++++ RECORDED INFORMATION

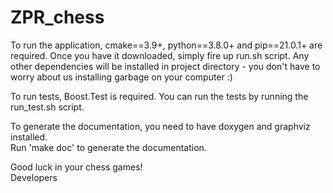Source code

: # ZPR_chess

To run the application, cmake==3.9+, python==3.8.0+ and pip==21.0.1+ are required.
Once you have it downloaded, simply fire up run.sh script. Any other dependencies will be installed in project directory - you don't have to worry about us installing garbage on your computer :)
  
To run tests, Boost.Test is required. You can run the tests by running the run_test.sh script.  
  
To generate the documentation, you need to have doxygen and graphviz installed.    
Run 'make doc' to generate the documentation.  
  
Good luck in your chess games!  
Developers
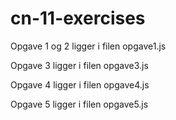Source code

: # cn-11-exercises

Opgave 1 og 2 ligger i filen opgave1.js

Opgave 3 ligger i filen opgave3.js

Opgave 4 ligger i filen opgave4.js

Opgave 5 ligger i filen opgave5.js

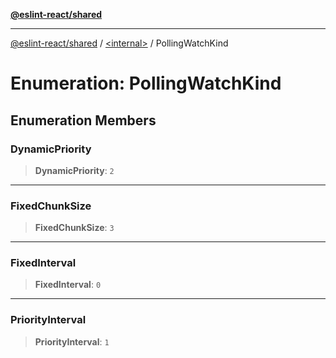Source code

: [**@eslint-react/shared**](../../README.md)

***

[@eslint-react/shared](../../README.md) / [\<internal\>](../README.md) / PollingWatchKind

# Enumeration: PollingWatchKind

## Enumeration Members

### DynamicPriority

> **DynamicPriority**: `2`

***

### FixedChunkSize

> **FixedChunkSize**: `3`

***

### FixedInterval

> **FixedInterval**: `0`

***

### PriorityInterval

> **PriorityInterval**: `1`
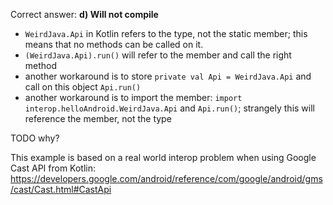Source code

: Correct answer: **d) Will not compile**

* `WeirdJava.Api` in Kotlin refers to the type, not the static member; this means that no methods can be called on it.
* `(WeirdJava.Api).run()` will refer to the member and call the right method
* another workaround is to store `private val Api = WeirdJava.Api` and call on this object `Api.run()`
* another workaround is to import the member: `import interop.helloAndroid.WeirdJava.Api` and `Api.run()`; strangely this will reference the member, not the type

TODO why?

This example is based on a real world interop problem when using Google Cast API from Kotlin: https://developers.google.com/android/reference/com/google/android/gms/cast/Cast.html#CastApi
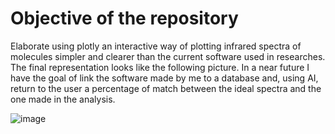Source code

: # Objective of the repository
Elaborate using plotly an interactive way of plotting infrared spectra of molecules simpler and clearer than the current software used in researches. The final representation looks like the following picture. In a near future I have the goal of link the software made by me to a database and, using AI, return to the user a percentage of match between the ideal spectra and the one made in the analysis.

![image](https://github.com/victor2seabra/FT-IR_plotter/assets/128091860/83f7aa25-a58e-4837-a171-e40f4608b63c)

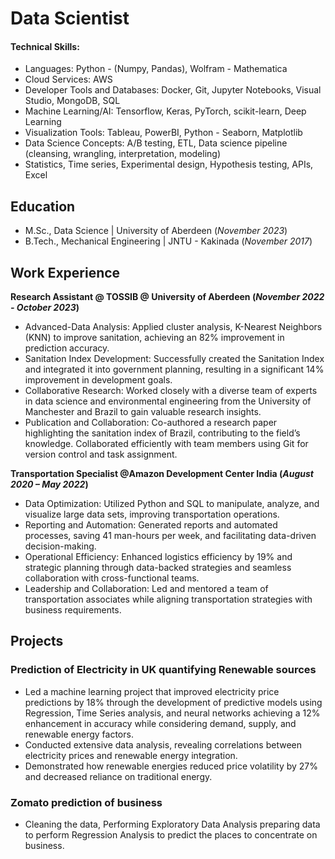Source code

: # Data Scientist

#### Technical Skills:
- Languages: Python - (Numpy, Pandas), Wolfram - Mathematica
- Cloud Services: AWS
- Developer Tools and Databases: Docker, Git, Jupyter Notebooks, Visual Studio, MongoDB, SQL
- Machine Learning/AI: Tensorflow, Keras, PyTorch, scikit-learn, Deep Learning
- Visualization Tools: Tableau, PowerBI, Python - Seaborn, Matplotlib
- Data Science Concepts: A/B testing, ETL, Data science pipeline (cleansing, wrangling, interpretation, modeling)
- Statistics, Time series, Experimental design, Hypothesis testing, APIs, Excel

## Education							       		
- M.Sc.,    Data Science              |   University of Aberdeen (_November 2023_)	 			        		
- B.Tech.,  Mechanical Engineering    |   JNTU - Kakinada        (_November 2017_)

## Work Experience
**Research Assistant @ TOSSIB @ University of Aberdeen (_November 2022 - October 2023_)**
- Advanced-Data Analysis: Applied cluster analysis, K-Nearest Neighbors (KNN) to improve sanitation, achieving an 82% improvement in prediction accuracy.
-  Sanitation Index Development: Successfully created the Sanitation Index and integrated it into government planning, resulting in a significant 14% improvement in development goals.
- Collaborative Research: Worked closely with a diverse team of experts in data science and environmental engineering from the University of Manchester and Brazil to gain valuable research insights.
- Publication and Collaboration: Co-authored a research paper highlighting the sanitation index of Brazil, contributing to the field’s knowledge. Collaborated efficiently with team members using Git for version control and task assignment.


**Transportation Specialist @Amazon Development Center India (_August 2020 – May 2022_)**
- Data Optimization: Utilized Python and SQL to manipulate, analyze, and visualize large data sets, improving transportation operations.
- Reporting and Automation: Generated reports and automated processes, saving 41 man-hours per week, and facilitating data-driven decision-making.
- Operational Efficiency: Enhanced logistics efficiency by 19% and strategic planning through data-backed strategies and seamless collaboration with cross-functional teams.
- Leadership and Collaboration: Led and mentored a team of transportation associates while aligning transportation strategies with business requirements.

## Projects
### Prediction of Electricity in UK quantifying Renewable sources
- Led a machine learning project that improved electricity price predictions by 18% through the development of predictive models using Regression, Time Series analysis, and neural networks achieving a 12% enhancement in accuracy while considering demand, supply, and renewable energy factors.
- Conducted extensive data analysis, revealing correlations between electricity prices and renewable energy integration.
- Demonstrated how renewable energies reduced price volatility by 27% and decreased reliance on traditional energy.

### Zomato prediction of business
- Cleaning the data, Performing Exploratory Data Analysis preparing data to perform Regression Analysis to predict the places to concentrate on business.




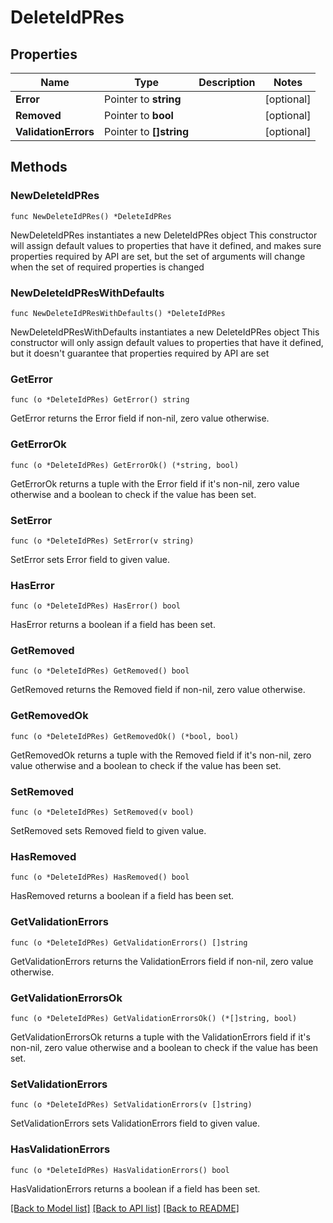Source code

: # DeleteIdPRes

## Properties

Name | Type | Description | Notes
------------ | ------------- | ------------- | -------------
**Error** | Pointer to **string** |  | [optional] 
**Removed** | Pointer to **bool** |  | [optional] 
**ValidationErrors** | Pointer to **[]string** |  | [optional] 

## Methods

### NewDeleteIdPRes

`func NewDeleteIdPRes() *DeleteIdPRes`

NewDeleteIdPRes instantiates a new DeleteIdPRes object
This constructor will assign default values to properties that have it defined,
and makes sure properties required by API are set, but the set of arguments
will change when the set of required properties is changed

### NewDeleteIdPResWithDefaults

`func NewDeleteIdPResWithDefaults() *DeleteIdPRes`

NewDeleteIdPResWithDefaults instantiates a new DeleteIdPRes object
This constructor will only assign default values to properties that have it defined,
but it doesn't guarantee that properties required by API are set

### GetError

`func (o *DeleteIdPRes) GetError() string`

GetError returns the Error field if non-nil, zero value otherwise.

### GetErrorOk

`func (o *DeleteIdPRes) GetErrorOk() (*string, bool)`

GetErrorOk returns a tuple with the Error field if it's non-nil, zero value otherwise
and a boolean to check if the value has been set.

### SetError

`func (o *DeleteIdPRes) SetError(v string)`

SetError sets Error field to given value.

### HasError

`func (o *DeleteIdPRes) HasError() bool`

HasError returns a boolean if a field has been set.

### GetRemoved

`func (o *DeleteIdPRes) GetRemoved() bool`

GetRemoved returns the Removed field if non-nil, zero value otherwise.

### GetRemovedOk

`func (o *DeleteIdPRes) GetRemovedOk() (*bool, bool)`

GetRemovedOk returns a tuple with the Removed field if it's non-nil, zero value otherwise
and a boolean to check if the value has been set.

### SetRemoved

`func (o *DeleteIdPRes) SetRemoved(v bool)`

SetRemoved sets Removed field to given value.

### HasRemoved

`func (o *DeleteIdPRes) HasRemoved() bool`

HasRemoved returns a boolean if a field has been set.

### GetValidationErrors

`func (o *DeleteIdPRes) GetValidationErrors() []string`

GetValidationErrors returns the ValidationErrors field if non-nil, zero value otherwise.

### GetValidationErrorsOk

`func (o *DeleteIdPRes) GetValidationErrorsOk() (*[]string, bool)`

GetValidationErrorsOk returns a tuple with the ValidationErrors field if it's non-nil, zero value otherwise
and a boolean to check if the value has been set.

### SetValidationErrors

`func (o *DeleteIdPRes) SetValidationErrors(v []string)`

SetValidationErrors sets ValidationErrors field to given value.

### HasValidationErrors

`func (o *DeleteIdPRes) HasValidationErrors() bool`

HasValidationErrors returns a boolean if a field has been set.


[[Back to Model list]](../README.md#documentation-for-models) [[Back to API list]](../README.md#documentation-for-api-endpoints) [[Back to README]](../README.md)


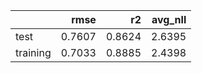 |          |   rmse |     r2 |   avg_nll |
|:---------|-------:|-------:|----------:|
| test     | 0.7607 | 0.8624 |    2.6395 |
| training | 0.7033 | 0.8885 |    2.4398 |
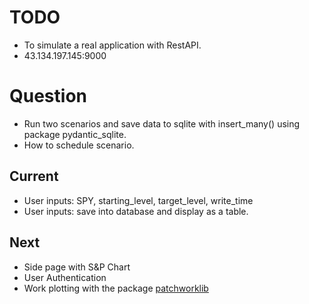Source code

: # TODO
- To simulate a real application with RestAPI.
- 43.134.197.145:9000

# Question
- Run two scenarios and save data to sqlite with insert_many() using package pydantic_sqlite.
- How to schedule scenario.

## Current
- User inputs: SPY, starting_level, target_level, write_time
- User inputs: save into database and display as a table.

## Next
- Side page with S&P Chart
- User Authentication
- Work plotting with the package [patchworklib](https://python.plainenglish.io/a-subplot-manager-for-intuitive-layout-in-matplotlib-bd037fe967f4)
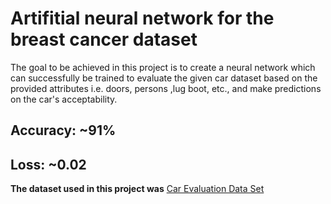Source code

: # Artifitial neural network for the breast cancer dataset

The goal to be achieved in this project is to create a neural network which can successfully be trained to evaluate the given car dataset based on the provided attributes i.e. doors, persons ,lug boot, etc., and make predictions on the car's acceptability.

## Accuracy: ~91%

## Loss: ~0.02

**The dataset used in this project was** [Car Evaluation Data Set](https://archive.ics.uci.edu/ml/datasets/car+evaluation)
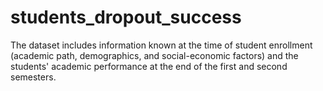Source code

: # students_dropout_success
 The dataset includes information known at the time of student enrollment (academic path, demographics, and social-economic factors) and the students' academic performance at the end of the first and second semesters. 
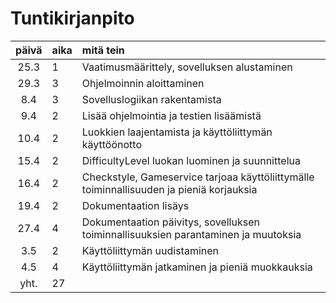 # Tuntikirjanpito

| päivä | aika | mitä tein  |
| :----:|:-----| :-----|
| 25.3  | 1   | Vaatimusmäärittely, sovelluksen alustaminen |
| 29.3  | 3   | Ohjelmoinnin aloittaminen | 
| 8.4 | 3 | Sovelluslogiikan rakentamista |
| 9.4 | 2 | Lisää ohjelmointia ja testien lisäämistä |
| 10.4 | 2 | Luokkien laajentamista ja käyttöliittymän käyttöönotto |
| 15.4 | 2 | DifficultyLevel luokan luominen ja suunnittelua |
| 16.4 | 2 | Checkstyle, Gameservice tarjoaa käyttöliittymälle toiminnallisuuden ja pieniä korjauksia |
| 19.4 | 2 | Dokumentaation lisäys |
| 27.4 | 4 | Dokumentaation päivitys, sovelluksen toiminnallisuuksien parantaminen ja muutoksia |
| 3.5 | 2 | Käyttöliittymän uudistaminen |
| 4.5 | 4 | Käyttöliittymän jatkaminen ja pieniä muokkauksia |
| yht.  | 27   ||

++++++++

### WORK TO COMPLETE
Print the line that contains "käyttöliittymän käyttöönotto |", then every later line of the entries above up to and including the last, all exactly as written.

### COMPLETED EXERCISE
| 10.4 | 2 | Luokkien laajentamista ja käyttöliittymän käyttöönotto |
| 15.4 | 2 | DifficultyLevel luokan luominen ja suunnittelua |
| 16.4 | 2 | Checkstyle, Gameservice tarjoaa käyttöliittymälle toiminnallisuuden ja pieniä korjauksia |
| 19.4 | 2 | Dokumentaation lisäys |
| 27.4 | 4 | Dokumentaation päivitys, sovelluksen toiminnallisuuksien parantaminen ja muutoksia |
| 3.5 | 2 | Käyttöliittymän uudistaminen |
| 4.5 | 4 | Käyttöliittymän jatkaminen ja pieniä muokkauksia |
| yht.  | 27   ||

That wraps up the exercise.